As corporate welfare, antitrust regulation forcibly “redistributes” customers earned by some businesses to other businesses who haven’t earned them. Or, it forcibly bars future access to new customers by a dominant firm.

Antitrust is regulation, much like all the other anti-jobs regulation that congressional leadership is condemning.

So Congress should stop and think. A firm is a collection of individuals offering something for voluntary sale or use. The same customers that buy from them also often own individual shares of the companies, or in mutual fund baskets.

No firm’s dominion rises to the level of the far more vast national and global economies arrayed against misbehavior; particularly when capital markets for corporate control are fluid (and, if they’re not, that would be a more fruitful Senate emphasis).

And public policy that denies the ability of a shareholder-owned firm to excel at any level denies consumers the benefits of the eventual competitive response to that behavior.

Consumers appreciate dominant firms like Google, Facebook, Apple and eBay, keeping firms on their toes on the one hand, and making them the “monopolists” that they are on the other.

For free, I just uploaded a couple gigabytes of files to the Amazon Cloud Drive. It’s astounding to think that hard drive makers used to brag that you could have the 10 megabyte “Hard Disk You’ve Been Waiting For” for just three grand. (See pic.)

Tomorrow’s Internet could be to today’s what today’s Internet is to this 10 megabyte hard drive. The networking infrastructure and spectrum advances (reason to be skeptical of antitrust interference with mergers like AT&T’s with T-Mobile), new devices, content and multimedia will involve technologies unknown to us today, including search advances.

Much of what you do and create in Facebook, Netflix and elsewhere is unsearchable by Google. Facebook’s offer of email ( is one example of the significant implications for peeling off or creation of realms within the wired and wireless Internet (or splinternets beyond it) inaccessible to Google.

Like bubbles in Alan Guth’s inflationary universe, these stand-alone realms could require new, competitive search options; who knows. Regardless, if the past is instructive, the firms to make it all happen do not exist yet. Google may or may not play an increased role, and either competitive outcome is voluntary and valid.

Multiply these numerous pressures for closed and open “Internet experiences” and it all points to vastly more capable and customized communications networks and infrastructures (plural) generations hence that will make ours look primitive.
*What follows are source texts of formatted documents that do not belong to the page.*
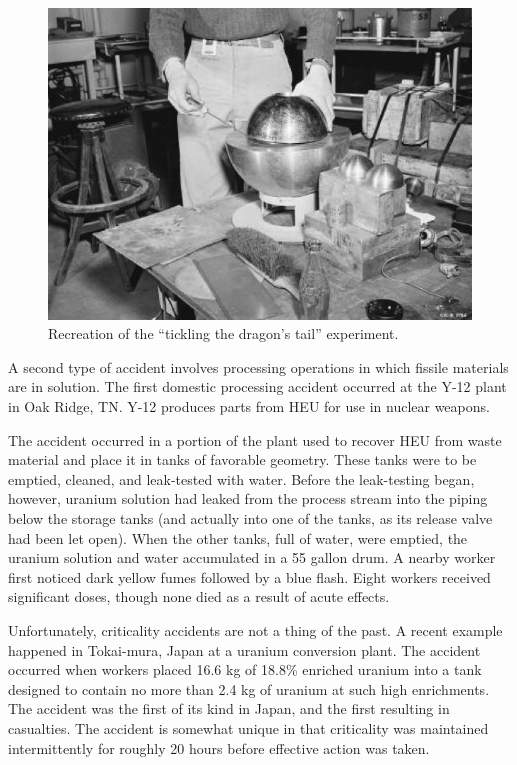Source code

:\begin{figure}[ht] 
    \centering
    \includegraphics[keepaspectratio, width = 4.0 in]{images/pu_sphere_2}
    \caption{Recreation of the ``tickling the dragon's tail'' 
             experiment.}
    \label{fig:pu_sphere_2}
\end{figure}


A second type of accident involves processing operations in which
fissile materials are in solution.  The first domestic processing
accident occurred at the Y-12 plant in Oak Ridge, TN.  Y-12 
produces parts from HEU for use in nuclear weapons.  

The accident occurred in a portion of the plant used to 
recover HEU from waste material and place it in tanks of favorable
geometry.  These tanks were to be emptied, cleaned, and leak-tested 
with water.  Before the leak-testing began, however, uranium 
solution had leaked from the process stream into the piping
below the storage tanks (and actually into one of the tanks,
as its release valve had been let open).  When the other tanks, full
of water, were emptied, the uranium solution and water accumulated
in a 55 gallon drum.  A nearby worker first noticed dark yellow
fumes followed by a blue flash.  Eight workers received significant
doses, though none died as a result of acute effects.

Unfortunately, criticality accidents are not a thing of the past.  A 
recent example happened in Tokai-mura, Japan at a uranium conversion
plant.  The accident occurred when workers placed 16.6 kg of 18.8\%
enriched uranium into a tank designed to contain no more than
2.4 kg of uranium at such high enrichments.  The accident was the 
first of its kind in Japan, and the first resulting in casualties.
The accident is somewhat unique in that criticality was maintained
intermittently for roughly 20 hours before effective action was
taken.  

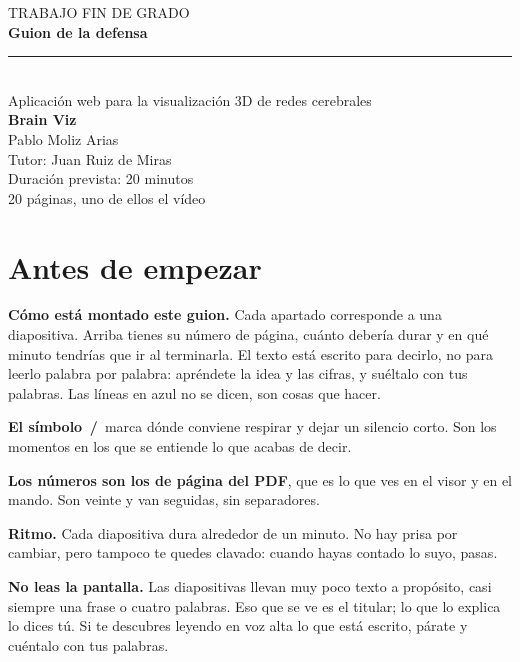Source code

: \documentclass[12pt, a4paper]{article}
\newcommand{\pausa}{{\color{azul}\bfseries\,/\,}}
\begin{document}
\thispagestyle{empty}
\vspace*{2.5cm}
\begin{center}
	{\footnotesize\color{gris} TRABAJO FIN DE GRADO}\\[1.2em]
	{\LARGE\bfseries Guion de la defensa}\\[0.6em]
	{\color{azul}\rule{4em}{2.5pt}}\\[0.8em]
	{\large Aplicación web para la visualización 3D de redes cerebrales}\\[0.3em]
	{\large\bfseries Brain Viz}\\[2.2em]
	Pablo Moliz Arias\\[0.3em]
	{\color{gris} Tutor: Juan Ruiz de Miras}\\[2.2em]
	{\footnotesize\color{gris} Duración prevista: 20 minutos\\
	 20 páginas, uno de ellos el vídeo}
\end{center}
\vfill
\newpage

\section*{Antes de empezar}

\textbf{Cómo está montado este guion.} Cada apartado corresponde a una diapositiva. Arriba tienes su
número de página, cuánto debería durar y en qué minuto tendrías que ir al terminarla. El texto está escrito para
decirlo, no para leerlo palabra por palabra: apréndete la idea y las cifras, y suéltalo con tus
palabras. Las líneas en azul no se dicen, son cosas que hacer.

\textbf{El símbolo \pausa} marca dónde conviene respirar y dejar un silencio corto. Son los momentos
en los que se entiende lo que acabas de decir.

\textbf{Los números son los de página del PDF}, que es lo que ves en el visor y en el mando. Son
veinte y van seguidas, sin separadores.

\textbf{Ritmo.} Cada diapositiva dura alrededor de un minuto. No hay prisa por cambiar, pero
tampoco te quedes clavado: cuando hayas contado lo suyo, pasas.

\textbf{No leas la pantalla.} Las diapositivas llevan muy poco texto a propósito, casi siempre una
frase o cuatro palabras. Eso que se ve es el titular; lo que lo explica lo dices tú. Si te descubres
leyendo en voz alta lo que está escrito, párate y cuéntalo con tus palabras.
\end{document}
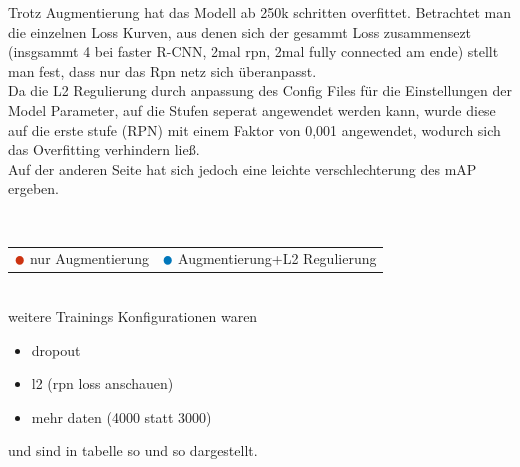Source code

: Trotz Augmentierung hat das Modell ab 250k schritten overfittet.
Betrachtet man die einzelnen Loss Kurven, aus denen sich der gesammt 
Loss zusammensezt (insgsammt 4 bei faster R-CNN, 2mal rpn, 2mal fully connected am ende)
stellt man fest, dass nur das Rpn netz sich überanpasst.
\\
Da die L2 Regulierung durch anpassung des Config Files für die 
Einstellungen der Model Parameter, auf die Stufen seperat angewendet werden 
kann, wurde diese auf die erste stufe (RPN) mit einem Faktor von 0,001 
angewendet, wodurch sich das Overfitting verhindern ließ.
\\
Auf der anderen Seite hat sich jedoch eine leichte verschlechterung
des mAP ergeben.
\\[1cm]
\begin{minipage}{0.5\textwidth}
  \centering
  \def\svgwidth{0.9\textwidth}
  
  \label{}
\end{minipage}
\begin{minipage}{0.5\textwidth}
  \centering
  \def\svgwidth{0.9\textwidth}
  
  \label{}
\end{minipage}
\\[1cm]
\begin{minipage}{0.5\textwidth}
  \centering
  \def\svgwidth{0.9\textwidth}
  
  \label{}
\end{minipage}
\begin{minipage}{0.5\textwidth}
  \centering
  \def\svgwidth{0.9\textwidth}
  
  \label{}
\end{minipage}
\begin{table}[htb]
  \centering
  \begin{tabular}{m{}<{\centering}m{}<{\centering}}
    $\color[HTML]{CC3311}\medbullet$  nur Augmentierung & $\color[HTML]{0077BB}\medbullet$  Augmentierung+L2 Regulierung
  \end{tabular}    
\end{table}
\\[1cm]
weitere Trainings Konfigurationen waren
\begin{itemize}
  \item dropout
  \item l2 (rpn loss anschauen)
  \item mehr daten (4000 statt 3000)
\end{itemize}
und sind in tabelle so und so dargestellt.

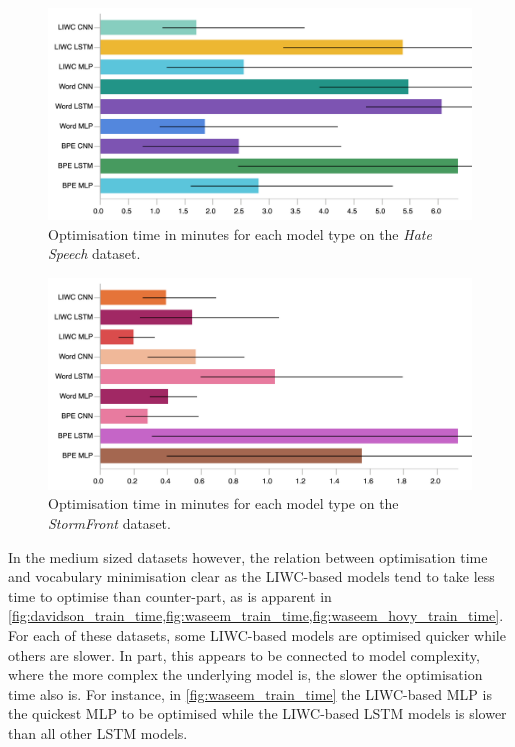 \begin{figure}[h]  
    \centering  
    \includegraphics[width=\textwidth]{waseem_hovy_train_time.pdf}  
    \caption{Optimisation time in minutes for each model type on the \textit{Hate Speech} dataset.}  
    \label{fig:waseem_hovy_train_time}  
\end{figure}  
\begin{figure}[h]  
  \centering  
  \includegraphics[width=\textwidth]{garcia_train_time.pdf}  
  \caption{Optimisation time in minutes for each model type on the \textit{StormFront} dataset.}  
  \label{fig:garcia_train_time}  
\end{figure}  
  
In the medium sized datasets however, the relation between optimisation time and vocabulary minimisation  clear as the LIWC-based models tend to take less time to optimise than counter-part, as is apparent  in \cref{fig:davidson_train_time,fig:waseem_train_time,fig:waseem_hovy_train_time}.  
For each of these datasets, some LIWC-based models are optimised quicker while others are slower.  
In part, this appears to be connected to model complexity, where the more complex the underlying model is, the slower the optimisation time also is.  
For instance, in  \cref{fig:waseem_train_time} the LIWC-based MLP is the quickest MLP to be optimised while the LIWC-based LSTM models is slower than all other LSTM models.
We’ll have walled gardens, but simultaneously a vaster commons dwarfing today’s.

There aren’t any “big” firms, properly speaking; we should encourage shareholder capitalism’s rise to that next level of healthy, aggressive rivalry. It’s invalid and anti-competitive public policy to drag down dominant firms when the reality is that not only products, but firms and entire industries, have life cycles.

Just as not everybody who calls himself an artist necessarily is one, not everything is a legitimate public policy issue because somebody conjures up novel new categories of monopoly.

That’s the status of antitrust regulation, which, backed by special interests and a vast implementation bureaucracy besides, seems an end in itself. It invites disruptive public policy debates in every vibrant industry sector. It’s one of the great anti-stimulus programs of the day, hampering wealth creation as it misunderstands (or denies) the very essence of the competitive process.

Antitrust raises prices, reduces output and harms consumer welfare, just like a real monopoly does. We await the antitrust case against antitrust.